Back to Business Growth: A Business Imperative…

Competitive pressure on companies has never been greater. Globalization, mergers and acquisition, eroding margins, outsourcing, the technological revolution, shrinking customer bases; these and other developments are creating unprecedented challenges for business manager, especially for those who manage strategic accounts.

More than ever, maintaining and building relationship with these key customers has become essential for sustaining the P&L profile that you need to survive and grow.

In the book “The New Successful Large Account Management” by Robert Miller and Stephen Heiman they write: There are two approaches to maintaining a healthy P&L. Cut costs or improve revenue (ideally, you do both). By now the first approach, which dominated corporate strategies for at least the last decade, is approaching the stage of limited returns, as organizations realize that there’s only so much excess any company can cut out.

As a result the second approach, revenue improvement, is fast becoming a universal imperative.  Recognizing that revenue is the lifeblood of their organization, managers increasingly following the mantra “back to growth”.
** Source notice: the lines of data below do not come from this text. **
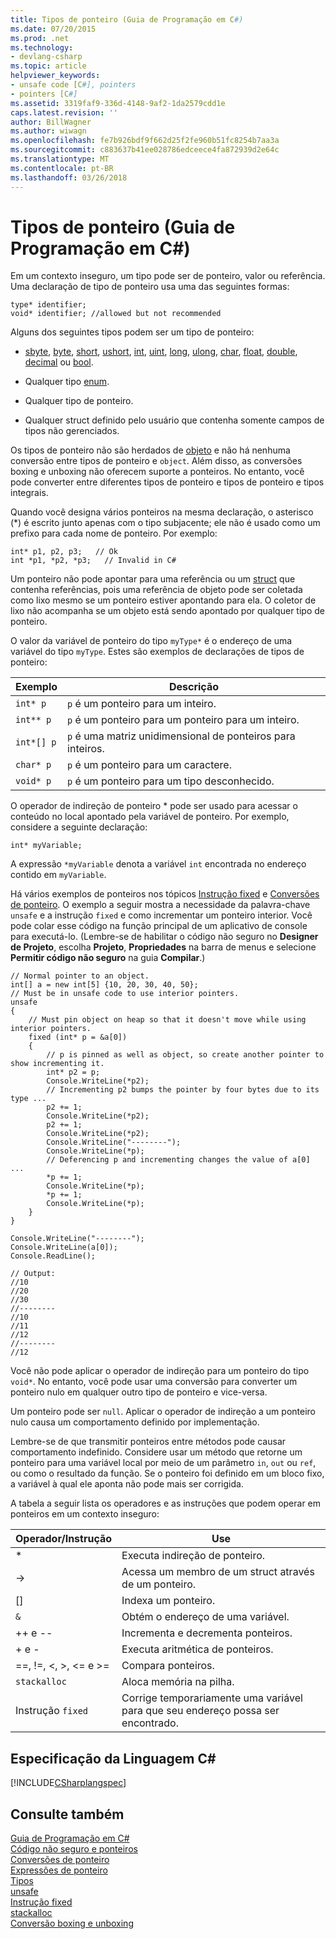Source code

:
 ```yaml
---
title: Tipos de ponteiro (Guia de Programação em C#)
ms.date: 07/20/2015
ms.prod: .net
ms.technology:
- devlang-csharp
ms.topic: article
helpviewer_keywords:
- unsafe code [C#], pointers
- pointers [C#]
ms.assetid: 3319faf9-336d-4148-9af2-1da2579cdd1e
caps.latest.revision: ''
author: BillWagner
ms.author: wiwagn
ms.openlocfilehash: fe7b926bdf9f662d25f2fe960b51fc8254b7aa3a
ms.sourcegitcommit: c883637b41ee028786edceece4fa872939d2e64c
ms.translationtype: MT
ms.contentlocale: pt-BR
ms.lasthandoff: 03/26/2018
---
```

# <a name="pointer-types-c-programming-guide"></a>Tipos de ponteiro (Guia de Programação em C#)
Em um contexto inseguro, um tipo pode ser de ponteiro, valor ou referência. Uma declaração de tipo de ponteiro usa uma das seguintes formas:  
  
```  
type* identifier;  
void* identifier; //allowed but not recommended  
```  
  
 Alguns dos seguintes tipos podem ser um tipo de ponteiro:  
  
-   [sbyte](../../../csharp/language-reference/keywords/sbyte.md), [byte](../../../csharp/language-reference/keywords/byte.md), [short](../../../csharp/language-reference/keywords/short.md), [ushort](../../../csharp/language-reference/keywords/ushort.md), [int](../../../csharp/language-reference/keywords/int.md), [uint](../../../csharp/language-reference/keywords/uint.md), [long](../../../csharp/language-reference/keywords/long.md), [ulong](../../../csharp/language-reference/keywords/ulong.md), [char](../../../csharp/language-reference/keywords/char.md), [float](../../../csharp/language-reference/keywords/float.md), [double](../../../csharp/language-reference/keywords/double.md), [decimal](../../../csharp/language-reference/keywords/decimal.md) ou [bool](../../../csharp/language-reference/keywords/bool.md).  
  
-   Qualquer tipo [enum](../../../csharp/language-reference/keywords/enum.md).  
  
-   Qualquer tipo de ponteiro.  
  
-   Qualquer struct definido pelo usuário que contenha somente campos de tipos não gerenciados.  
  
 Os tipos de ponteiro não são herdados de [objeto](../../../csharp/language-reference/keywords/object.md) e não há nenhuma conversão entre tipos de ponteiro e `object`. Além disso, as conversões boxing e unboxing não oferecem suporte a ponteiros. No entanto, você pode converter entre diferentes tipos de ponteiro e tipos de ponteiro e tipos integrais.  
  
 Quando você designa vários ponteiros na mesma declaração, o asterisco (*) é escrito junto apenas com o tipo subjacente; ele não é usado como um prefixo para cada nome de ponteiro. Por exemplo:  
  
```  
int* p1, p2, p3;   // Ok  
int *p1, *p2, *p3;   // Invalid in C#  
```  
  
 Um ponteiro não pode apontar para uma referência ou um [struct](../../../csharp/language-reference/keywords/struct.md) que contenha referências, pois uma referência de objeto pode ser coletada como lixo mesmo se um ponteiro estiver apontando para ela. O coletor de lixo não acompanha se um objeto está sendo apontado por qualquer tipo de ponteiro.  
  
 O valor da variável de ponteiro do tipo `myType*` é o endereço de uma variável do tipo `myType`. Estes são exemplos de declarações de tipos de ponteiro:  
  
|Exemplo|Descrição|  
|-------------|-----------------|  
|`int* p`|`p` é um ponteiro para um inteiro.|  
|`int** p`|`p` é um ponteiro para um ponteiro para um inteiro.|  
|`int*[] p`|`p` é uma matriz unidimensional de ponteiros para inteiros.|  
|`char* p`|`p` é um ponteiro para um caractere.|  
|`void* p`|`p` é um ponteiro para um tipo desconhecido.|  
  
 O operador de indireção de ponteiro * pode ser usado para acessar o conteúdo no local apontado pela variável de ponteiro. Por exemplo, considere a seguinte declaração:  
  
```  
int* myVariable;  
```  
  
 A expressão `*myVariable` denota a variável `int` encontrada no endereço contido em `myVariable`.  
  
 Há vários exemplos de ponteiros nos tópicos [Instrução fixed](../../../csharp/language-reference/keywords/fixed-statement.md) e [Conversões de ponteiro](../../../csharp/programming-guide/unsafe-code-pointers/pointer-conversions.md).  O exemplo a seguir mostra a necessidade da palavra-chave `unsafe` e a instrução `fixed` e como incrementar um ponteiro interior.  Você pode colar esse código na função principal de um aplicativo de console para executá-lo. (Lembre-se de habilitar o código não seguro no **Designer de Projeto**, escolha **Projeto**, **Propriedades** na barra de menus e selecione **Permitir código não seguro** na guia **Compilar**.)  
  
```  
// Normal pointer to an object.  
int[] a = new int[5] {10, 20, 30, 40, 50};  
// Must be in unsafe code to use interior pointers.  
unsafe  
{  
    // Must pin object on heap so that it doesn't move while using interior pointers.  
    fixed (int* p = &a[0])  
    {  
        // p is pinned as well as object, so create another pointer to show incrementing it.  
        int* p2 = p;  
        Console.WriteLine(*p2);  
        // Incrementing p2 bumps the pointer by four bytes due to its type ...  
        p2 += 1;  
        Console.WriteLine(*p2);  
        p2 += 1;  
        Console.WriteLine(*p2);  
        Console.WriteLine("--------");  
        Console.WriteLine(*p);  
        // Deferencing p and incrementing changes the value of a[0] ...  
        *p += 1;  
        Console.WriteLine(*p);  
        *p += 1;  
        Console.WriteLine(*p);  
    }  
}  
  
Console.WriteLine("--------");  
Console.WriteLine(a[0]);  
Console.ReadLine();  
  
// Output:  
//10  
//20  
//30  
//--------  
//10  
//11  
//12  
//--------  
//12  
```  
  
 Você não pode aplicar o operador de indireção para um ponteiro do tipo `void*`. No entanto, você pode usar uma conversão para converter um ponteiro nulo em qualquer outro tipo de ponteiro e vice-versa.  
  
 Um ponteiro pode ser `null`. Aplicar o operador de indireção a um ponteiro nulo causa um comportamento definido por implementação.  
  
 Lembre-se de que transmitir ponteiros entre métodos pode causar comportamento indefinido. Considere usar um método que retorne um ponteiro para uma variável local por meio de um parâmetro `in`, `out` ou `ref`, ou como o resultado da função. Se o ponteiro foi definido em um bloco fixo, a variável à qual ele aponta não pode mais ser corrigida.  
  
 A tabela a seguir lista os operadores e as instruções que podem operar em ponteiros em um contexto inseguro:  
  
|Operador/Instrução|Use|  
|-------------------------|---------|  
|*|Executa indireção de ponteiro.|  
|->|Acessa um membro de um struct através de um ponteiro.|  
|[]|Indexa um ponteiro.|  
|`&`|Obtém o endereço de uma variável.|  
|++ e --|Incrementa e decrementa ponteiros.|  
|+ e -|Executa aritmética de ponteiros.|  
|==, !=, \<, >, \<= e >=|Compara ponteiros.|  
|`stackalloc`|Aloca memória na pilha.|  
|Instrução `fixed`|Corrige temporariamente uma variável para que seu endereço possa ser encontrado.|  
  
## <a name="c-language-specification"></a>Especificação da Linguagem C#  
 [!INCLUDE[CSharplangspec](~/includes/csharplangspec-md.md)]  
  
## <a name="see-also"></a>Consulte também  
 [Guia de Programação em C#](../../../csharp/programming-guide/index.md)  
 [Código não seguro e ponteiros](../../../csharp/programming-guide/unsafe-code-pointers/index.md)  
 [Conversões de ponteiro](../../../csharp/programming-guide/unsafe-code-pointers/pointer-conversions.md)  
 [Expressões de ponteiro](../../../csharp/programming-guide/unsafe-code-pointers/pointer-expressions.md)  
 [Tipos](../../../csharp/language-reference/keywords/types.md)  
 [unsafe](../../../csharp/language-reference/keywords/unsafe.md)  
 [Instrução fixed](../../../csharp/language-reference/keywords/fixed-statement.md)  
 [stackalloc](../../../csharp/language-reference/keywords/stackalloc.md)  
 [Conversão boxing e unboxing](../../../csharp/programming-guide/types/boxing-and-unboxing.md)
There are two approaches for business intent on growing revenue. Expand into new markets and new customers bases, or optimize the business you have in your existing accounts. These approaches are meant to be complementary, but with global competition severely curtailing market expansion, leading firms are focusing on the second option, seeking to develop untapped potential in their existing customer bases.

Alert to the traditional benchmark that 50 percent (or the 80-20 rule) of a company’s revenue comes from 5 percent of its customers, they are concentrating on that critical 5 percent; the accounts that companies define variously as their key, strategic, or simply “large” accounts. Even small businesses are following this pattern, by focusing on those critical accounts that are large to them.

There are two approaches to improving business with your strategic accounts. The old-fashioned method is to try to sell them more and bill them accordingly. A more reliable method, as measured by enhanced revenue over the long term, is to work on building relationships that bring the accounts value.  In fact the single “secret” to business success in the twenty-first century is to make contributions to your key accounts that ensure their success. That’s correct:

It’s not just about your business; you work with your key accounts to improve their business and ensure their success; rather then just trying to sell them something.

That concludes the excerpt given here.